Supplied material:

* * *

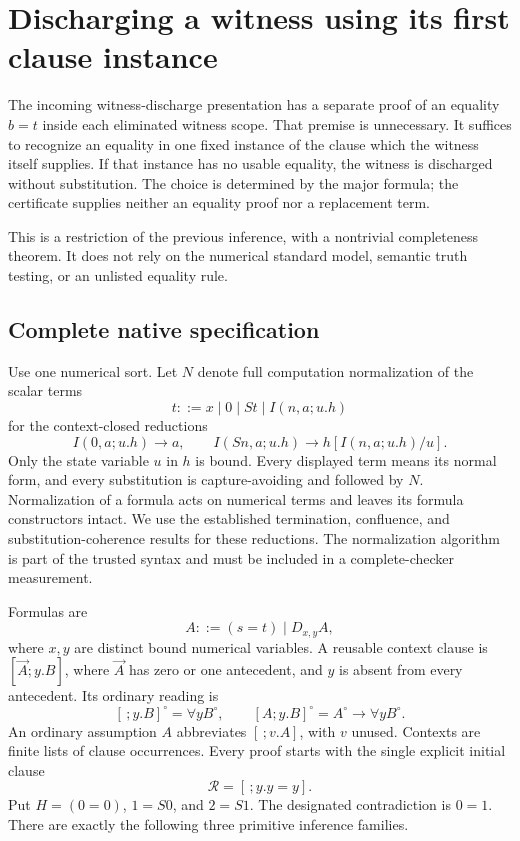 
\section{Discharging a witness using its first clause instance}
\label{sec:deterministic-name}

The incoming witness-discharge presentation has a separate proof of an
equality $b=t$ inside each eliminated witness scope. That premise is
unnecessary. It suffices to recognize an equality in one fixed instance of
the clause which the witness itself supplies. If that instance has no usable
equality, the witness is discharged without substitution. The choice is
determined by the major formula; the certificate supplies neither an
equality proof nor a replacement term.

This is a restriction of the previous inference, with a nontrivial
completeness theorem. It does not rely on the numerical standard model,
semantic truth testing, or an unlisted equality rule.

\subsection{Complete native specification}

Use one numerical sort. Let $N$ denote full computation normalization of
the scalar terms
\[
 t ::= x\mid 0\mid St\mid I(n,a;u.h)
\]
for the context-closed reductions
\[
 I(0,a;u.h)\longrightarrow a,
 \qquad I(Sn,a;u.h)\longrightarrow h[I(n,a;u.h)/u].
 \tag{NF}
\]
Only the state variable $u$ in $h$ is bound. Every displayed term means
its normal form, and every substitution is capture-avoiding and followed
by $N$. Normalization of a formula acts on numerical terms and leaves its
formula constructors intact. We use the established termination,
confluence, and substitution-coherence results for these reductions.
The normalization algorithm is part of the trusted syntax and must be
included in a complete-checker measurement.

Formulas are
\[
 A ::= (s=t)\mid D_{x,y}A,
\]
where $x,y$ are distinct bound numerical variables. A reusable context
clause is $[\vec A;y.B]$, where $\vec A$ has zero or one antecedent,
and $y$ is absent from every antecedent. Its ordinary reading is
\[
 [\,;y.B]^\circ=\forall y B^\circ,
 \qquad [A;y.B]^\circ=A^\circ\to\forall y B^\circ.
\]
An ordinary assumption $A$ abbreviates $[\,;v.A]$, with $v$ unused.
Contexts are finite lists of clause occurrences. Every proof starts with
the single explicit initial clause
\[
                 \mathcal R=[\,;y.y=y]. \tag{Ax}
\]
Put $H=(0=0)$, $1=S0$, and $2=S1$. The designated contradiction is $0=1$.
There are exactly the following three primitive inference families.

* * *

Work instruction: Transcribe the material above in full. No picture is to be copied.

Exercise answer:
\section{Discharging a witness using its first clause instance}
\label{sec:deterministic-name}

The incoming witness-discharge presentation has a separate proof of an
equality $b=t$ inside each eliminated witness scope. That premise is
unnecessary. It suffices to recognize an equality in one fixed instance of
the clause which the witness itself supplies. If that instance has no usable
equality, the witness is discharged without substitution. The choice is
determined by the major formula; the certificate supplies neither an
equality proof nor a replacement term.

This is a restriction of the previous inference, with a nontrivial
completeness theorem. It does not rely on the numerical standard model,
semantic truth testing, or an unlisted equality rule.

\subsection{Complete native specification}

Use one numerical sort. Let $N$ denote full computation normalization of
the scalar terms
\[
 t ::= x\mid 0\mid St\mid I(n,a;u.h)
\]
for the context-closed reductions
\[
 I(0,a;u.h)\longrightarrow a,
 \qquad I(Sn,a;u.h)\longrightarrow h[I(n,a;u.h)/u].
 \tag{NF}
\]
Only the state variable $u$ in $h$ is bound. Every displayed term means
its normal form, and every substitution is capture-avoiding and followed
by $N$. Normalization of a formula acts on numerical terms and leaves its
formula constructors intact. We use the established termination,
confluence, and substitution-coherence results for these reductions.
The normalization algorithm is part of the trusted syntax and must be
included in a complete-checker measurement.

Formulas are
\[
 A ::= (s=t)\mid D_{x,y}A,
\]
where $x,y$ are distinct bound numerical variables. A reusable context
clause is $[\vec A;y.B]$, where $\vec A$ has zero or one antecedent,
and $y$ is absent from every antecedent. Its ordinary reading is
\[
 [\,;y.B]^\circ=\forall y B^\circ,
 \qquad [A;y.B]^\circ=A^\circ\to\forall y B^\circ.
\]
An ordinary assumption $A$ abbreviates $[\,;v.A]$, with $v$ unused.
Contexts are finite lists of clause occurrences. Every proof starts with
the single explicit initial clause
\[
                 \mathcal R=[\,;y.y=y]. \tag{Ax}
\]
Put $H=(0=0)$, $1=S0$, and $2=S1$. The designated contradiction is $0=1$.
There are exactly the following three primitive inference families.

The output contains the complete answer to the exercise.